Wien. Die Ausbildungspflicht für Jugendliche bis zum Alter von 18 Jahren ist seit drei Wochen beschlossene Sache. SPÖ und ÖVP haben sich darauf geeinigt. Diskutiert wird dennoch weiter. Denn das Gesetz muss mit einer Zweidrittelmehrheit beschlossen werden. Der wahrscheinlichste Partner für einen solchen Beschluss, die Grünen, hat schon in der Vorwoche eine Bedingung gestellt: Die Ausbildungspflicht soll auch für Asylwerber gelten („Die Presse“ berichtete). Dagegen sträubt sich nun aber die ÖVP.

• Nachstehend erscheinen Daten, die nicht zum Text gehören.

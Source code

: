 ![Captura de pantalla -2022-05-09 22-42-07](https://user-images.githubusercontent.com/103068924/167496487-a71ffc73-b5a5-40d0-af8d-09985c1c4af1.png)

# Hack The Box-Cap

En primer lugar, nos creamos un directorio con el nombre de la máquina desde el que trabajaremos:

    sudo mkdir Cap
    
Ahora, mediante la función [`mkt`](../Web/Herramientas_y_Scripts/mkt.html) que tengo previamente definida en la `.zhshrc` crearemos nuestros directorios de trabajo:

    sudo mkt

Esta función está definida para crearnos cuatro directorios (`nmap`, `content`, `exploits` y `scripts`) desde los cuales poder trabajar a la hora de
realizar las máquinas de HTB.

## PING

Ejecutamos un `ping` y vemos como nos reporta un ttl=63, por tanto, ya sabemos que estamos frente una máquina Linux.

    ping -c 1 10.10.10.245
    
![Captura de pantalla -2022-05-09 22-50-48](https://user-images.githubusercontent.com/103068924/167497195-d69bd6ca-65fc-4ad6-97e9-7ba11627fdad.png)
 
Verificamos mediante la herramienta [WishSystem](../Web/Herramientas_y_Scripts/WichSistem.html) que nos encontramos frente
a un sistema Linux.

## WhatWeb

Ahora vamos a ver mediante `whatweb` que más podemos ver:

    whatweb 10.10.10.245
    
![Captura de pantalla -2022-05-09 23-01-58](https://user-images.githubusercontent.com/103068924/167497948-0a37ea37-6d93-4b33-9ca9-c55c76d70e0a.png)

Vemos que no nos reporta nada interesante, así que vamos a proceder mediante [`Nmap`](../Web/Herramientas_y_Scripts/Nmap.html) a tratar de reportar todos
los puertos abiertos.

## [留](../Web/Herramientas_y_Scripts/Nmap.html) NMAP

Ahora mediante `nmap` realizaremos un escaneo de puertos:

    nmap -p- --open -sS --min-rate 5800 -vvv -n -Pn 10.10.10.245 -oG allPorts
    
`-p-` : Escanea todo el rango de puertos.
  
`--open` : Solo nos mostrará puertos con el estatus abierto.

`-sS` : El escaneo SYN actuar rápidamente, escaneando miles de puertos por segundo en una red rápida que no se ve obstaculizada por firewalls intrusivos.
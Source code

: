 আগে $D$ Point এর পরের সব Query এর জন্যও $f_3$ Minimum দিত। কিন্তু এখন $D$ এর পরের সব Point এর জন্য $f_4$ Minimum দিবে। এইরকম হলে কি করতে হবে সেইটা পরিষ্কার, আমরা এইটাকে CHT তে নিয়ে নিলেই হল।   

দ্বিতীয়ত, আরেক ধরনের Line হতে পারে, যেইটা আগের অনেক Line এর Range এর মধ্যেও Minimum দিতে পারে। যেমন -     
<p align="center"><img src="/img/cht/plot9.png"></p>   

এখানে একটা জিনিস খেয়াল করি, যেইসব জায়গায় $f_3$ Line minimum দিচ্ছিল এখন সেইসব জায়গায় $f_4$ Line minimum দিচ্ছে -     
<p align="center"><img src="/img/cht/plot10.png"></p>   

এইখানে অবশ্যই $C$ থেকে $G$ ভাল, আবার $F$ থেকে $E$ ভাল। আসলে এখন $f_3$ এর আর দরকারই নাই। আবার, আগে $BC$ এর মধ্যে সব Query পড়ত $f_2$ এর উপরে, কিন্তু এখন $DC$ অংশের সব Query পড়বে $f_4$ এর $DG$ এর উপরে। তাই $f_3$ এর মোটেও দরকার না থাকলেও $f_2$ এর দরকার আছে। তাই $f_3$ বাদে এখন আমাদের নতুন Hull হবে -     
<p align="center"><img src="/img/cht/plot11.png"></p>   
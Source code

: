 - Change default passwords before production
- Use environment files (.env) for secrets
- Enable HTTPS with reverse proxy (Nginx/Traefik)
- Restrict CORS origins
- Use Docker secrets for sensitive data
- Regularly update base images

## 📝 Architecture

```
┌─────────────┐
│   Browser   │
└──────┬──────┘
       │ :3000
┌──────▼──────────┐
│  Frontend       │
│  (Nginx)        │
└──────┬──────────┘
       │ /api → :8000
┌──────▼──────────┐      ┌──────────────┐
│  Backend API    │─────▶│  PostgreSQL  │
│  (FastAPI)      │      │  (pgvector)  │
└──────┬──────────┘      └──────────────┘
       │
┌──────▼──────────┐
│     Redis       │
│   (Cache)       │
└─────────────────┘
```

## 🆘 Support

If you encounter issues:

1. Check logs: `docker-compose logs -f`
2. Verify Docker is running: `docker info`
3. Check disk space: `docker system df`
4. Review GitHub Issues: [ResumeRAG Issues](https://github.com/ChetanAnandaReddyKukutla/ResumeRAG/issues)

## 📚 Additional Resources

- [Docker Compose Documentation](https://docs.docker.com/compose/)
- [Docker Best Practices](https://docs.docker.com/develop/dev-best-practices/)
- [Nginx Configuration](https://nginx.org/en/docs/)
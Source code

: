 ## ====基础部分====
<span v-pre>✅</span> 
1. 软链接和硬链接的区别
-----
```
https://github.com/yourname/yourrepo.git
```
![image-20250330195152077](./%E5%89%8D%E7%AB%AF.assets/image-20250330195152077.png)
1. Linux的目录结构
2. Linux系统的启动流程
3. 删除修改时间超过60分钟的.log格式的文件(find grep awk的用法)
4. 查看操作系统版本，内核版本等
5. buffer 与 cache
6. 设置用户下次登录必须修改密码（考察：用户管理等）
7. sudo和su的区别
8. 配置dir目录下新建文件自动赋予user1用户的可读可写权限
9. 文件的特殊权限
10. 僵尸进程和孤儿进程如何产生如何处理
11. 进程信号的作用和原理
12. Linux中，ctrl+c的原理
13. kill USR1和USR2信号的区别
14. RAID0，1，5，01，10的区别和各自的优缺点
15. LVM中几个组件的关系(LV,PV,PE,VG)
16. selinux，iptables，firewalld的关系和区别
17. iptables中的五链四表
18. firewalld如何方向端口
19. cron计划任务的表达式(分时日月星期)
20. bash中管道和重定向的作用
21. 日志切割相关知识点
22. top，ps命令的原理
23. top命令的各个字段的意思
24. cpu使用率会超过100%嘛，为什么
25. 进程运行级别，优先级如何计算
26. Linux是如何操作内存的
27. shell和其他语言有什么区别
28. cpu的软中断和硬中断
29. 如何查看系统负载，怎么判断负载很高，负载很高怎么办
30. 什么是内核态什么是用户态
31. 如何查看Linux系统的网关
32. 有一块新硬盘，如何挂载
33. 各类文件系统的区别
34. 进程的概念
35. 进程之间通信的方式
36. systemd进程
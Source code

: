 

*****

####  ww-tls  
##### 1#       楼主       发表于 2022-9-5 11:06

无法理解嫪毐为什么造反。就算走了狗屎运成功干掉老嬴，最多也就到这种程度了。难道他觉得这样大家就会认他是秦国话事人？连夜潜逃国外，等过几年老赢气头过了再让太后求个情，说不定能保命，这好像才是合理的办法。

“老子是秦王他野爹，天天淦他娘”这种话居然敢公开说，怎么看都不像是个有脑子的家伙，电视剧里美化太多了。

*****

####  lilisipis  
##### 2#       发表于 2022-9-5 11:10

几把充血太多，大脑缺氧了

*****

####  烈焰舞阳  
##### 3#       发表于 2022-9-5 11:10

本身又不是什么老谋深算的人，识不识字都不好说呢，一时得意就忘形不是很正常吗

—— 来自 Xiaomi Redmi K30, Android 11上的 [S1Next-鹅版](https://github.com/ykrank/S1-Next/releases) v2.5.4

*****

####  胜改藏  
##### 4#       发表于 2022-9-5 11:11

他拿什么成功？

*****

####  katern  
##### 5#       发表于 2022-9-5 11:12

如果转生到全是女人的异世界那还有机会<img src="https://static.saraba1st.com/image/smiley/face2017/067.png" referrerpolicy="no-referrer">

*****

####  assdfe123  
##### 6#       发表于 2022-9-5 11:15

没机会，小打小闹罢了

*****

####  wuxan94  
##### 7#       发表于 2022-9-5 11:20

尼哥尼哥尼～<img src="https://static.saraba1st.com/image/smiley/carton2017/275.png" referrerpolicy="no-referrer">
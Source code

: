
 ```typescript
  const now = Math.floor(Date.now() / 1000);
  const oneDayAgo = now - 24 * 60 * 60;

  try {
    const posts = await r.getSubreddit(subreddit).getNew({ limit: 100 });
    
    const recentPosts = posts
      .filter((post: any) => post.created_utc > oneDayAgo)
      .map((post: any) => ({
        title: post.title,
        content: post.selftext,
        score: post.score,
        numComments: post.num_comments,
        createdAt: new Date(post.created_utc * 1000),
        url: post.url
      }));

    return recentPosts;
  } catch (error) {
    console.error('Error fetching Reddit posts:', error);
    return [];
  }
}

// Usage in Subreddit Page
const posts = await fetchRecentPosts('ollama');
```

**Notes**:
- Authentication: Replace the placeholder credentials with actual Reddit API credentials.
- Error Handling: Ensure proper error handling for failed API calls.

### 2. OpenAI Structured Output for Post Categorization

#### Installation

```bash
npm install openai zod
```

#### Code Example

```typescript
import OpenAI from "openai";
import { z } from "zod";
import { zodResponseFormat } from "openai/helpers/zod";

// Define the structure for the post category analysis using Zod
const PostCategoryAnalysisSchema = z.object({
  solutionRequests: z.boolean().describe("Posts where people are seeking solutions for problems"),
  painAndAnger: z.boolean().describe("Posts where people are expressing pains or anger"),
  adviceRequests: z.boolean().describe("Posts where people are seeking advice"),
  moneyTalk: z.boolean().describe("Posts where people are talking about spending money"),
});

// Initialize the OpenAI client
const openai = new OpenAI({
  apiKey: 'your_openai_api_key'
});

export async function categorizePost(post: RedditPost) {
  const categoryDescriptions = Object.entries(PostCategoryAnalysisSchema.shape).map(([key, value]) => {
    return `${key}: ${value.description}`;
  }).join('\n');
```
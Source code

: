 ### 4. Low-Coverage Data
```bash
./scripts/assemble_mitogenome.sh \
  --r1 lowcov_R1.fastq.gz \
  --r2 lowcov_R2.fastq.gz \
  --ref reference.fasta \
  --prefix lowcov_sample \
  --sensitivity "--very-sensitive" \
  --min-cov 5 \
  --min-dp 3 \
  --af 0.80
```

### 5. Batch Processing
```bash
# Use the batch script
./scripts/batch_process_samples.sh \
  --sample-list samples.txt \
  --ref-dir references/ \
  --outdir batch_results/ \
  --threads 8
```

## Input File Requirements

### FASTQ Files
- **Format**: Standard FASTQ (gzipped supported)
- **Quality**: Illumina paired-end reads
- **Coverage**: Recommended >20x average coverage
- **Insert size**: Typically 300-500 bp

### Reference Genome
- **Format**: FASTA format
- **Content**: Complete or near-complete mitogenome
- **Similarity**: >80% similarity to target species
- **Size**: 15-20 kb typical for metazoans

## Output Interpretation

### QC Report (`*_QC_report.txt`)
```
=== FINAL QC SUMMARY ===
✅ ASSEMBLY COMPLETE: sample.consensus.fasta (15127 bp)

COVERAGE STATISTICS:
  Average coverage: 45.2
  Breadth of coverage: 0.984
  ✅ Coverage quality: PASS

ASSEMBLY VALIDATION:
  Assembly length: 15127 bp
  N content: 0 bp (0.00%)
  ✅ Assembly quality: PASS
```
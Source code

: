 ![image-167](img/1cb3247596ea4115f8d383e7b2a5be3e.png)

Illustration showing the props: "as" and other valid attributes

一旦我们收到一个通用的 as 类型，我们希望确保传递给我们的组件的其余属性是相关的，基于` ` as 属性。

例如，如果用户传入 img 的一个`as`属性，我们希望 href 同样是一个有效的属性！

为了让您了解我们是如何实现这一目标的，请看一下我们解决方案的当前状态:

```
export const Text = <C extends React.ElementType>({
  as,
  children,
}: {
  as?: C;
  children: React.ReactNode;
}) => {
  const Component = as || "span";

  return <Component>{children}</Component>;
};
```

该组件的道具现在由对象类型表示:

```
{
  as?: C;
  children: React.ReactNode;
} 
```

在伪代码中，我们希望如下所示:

Für ÖVP-Sozialsprecher August Wöginger kommt dies nicht infrage. Die ÖVP werde das „sicher nicht umsetzen“, weil man „keine falschen Signale“ aussenden möchte, sagt der geschäftsführende ÖAAB-Obmann. Man dürfe nicht die falsche Erwartungshaltung schüren, dass es einen Ausbildungsplatz gebe, sobald man in Österreich sei. Diese Erwartung könne man nicht erfüllen, schließlich bestehe auch die Gefahr eines negativen Asylbescheids. Außerdem müsse zuerst die deutsche Sprache erlernt werden, damit ein Ausbildungsplatz Sinn habe.

SPÖ: „An uns würde es nicht scheitern“

Die Grünen können der ÖVP-Argumentation, man dürfe keine falschen Erwartungen schüren, nichts abgewinnen. Minderjährige (oft unbegleitete) Asylweber würden ohnehin meist als Flüchtlinge anerkannt werden. Die jugendlichen Asylwerber nicht in die Ausbildungspflicht miteinzubeziehen hieße, dass „junge Asylwerber in einer entscheidenden Phase ihres Lebens dasitzen müssen und nichts tun dürfen. Dann werden sie anerkannt und können nichts“, so die grüne Arbeitnehmersprecherin, Birgit Schatz, erst kürzlich in der „Presse“.

Die SPÖ sieht das ähnlich. Die Sozialdemokraten würden sehr wohl Zugeständnisse machen. Aus dem Büro von Sozialminister Alois Stöger (SPÖ) hieß es: „An uns würde das nicht scheitern.“ Auch der Sozialminister trete dafür ein, dass Flüchtlingskinder in die Ausbildungspflicht einbezogen werden. Dagegen sei die ÖVP, man sei aber zuversichtlich, eine Einigung mit den Grünen zu erzielen.

Schnellere Asylverfahren für Junge?

Diese ist trotz des Vetos der Volkspartei nicht unwahrscheinlich. Die Grünen halten das Gesetz zur Ausbildungspflicht bis 18 nämlich grundsätzlich für gut und würden den Beschluss des Gesetzes trotz Nichtmiteinbeziehung der Asylwerber wohl nur ungern scheitern sehen. Die ÖVP stellte gestern, Mittwoch, bereits ein mögliches Kompromissangebot an die Grünen in Aussicht. Wöginger kann sich vorstellen, dass einerseits ausreichend Deutschkurse für Asylwerber angeboten werden. Andererseits könnte man versuchen, die Asylverfahren von Jugendlichen schneller abzuwickeln. Allerdings müsse er erst mit dem Innenministerium klären, inwieweit das möglich sei, schränkte Wöginger ein.

Die grüne Arbeitnehmersprecherin, Schatz, zeigte sich dafür offen. Sie hoffe sehr auf einen Kompromiss und stehe jederzeit für Gespräche bereit. Sie wolle eine Garantie, dass jedes Flüchtlingskind die Möglichkeit bekomme, Deutsch zu lernen. Auch sie sei dafür, die Verfahren möglichst kurz zu halten, allerdings habe die Praxis bisher gezeigt, dass dies generell nicht wirklich funktioniere. Schatz sieht nicht nur die Regierung, sondern auch die ÖVP selbst in der Frage der Miteinbeziehung der Asylwerber gespalten. Wirtschaft und Industrie würden die grüne Forderung nämlich unterstützen. (APA/j. n.)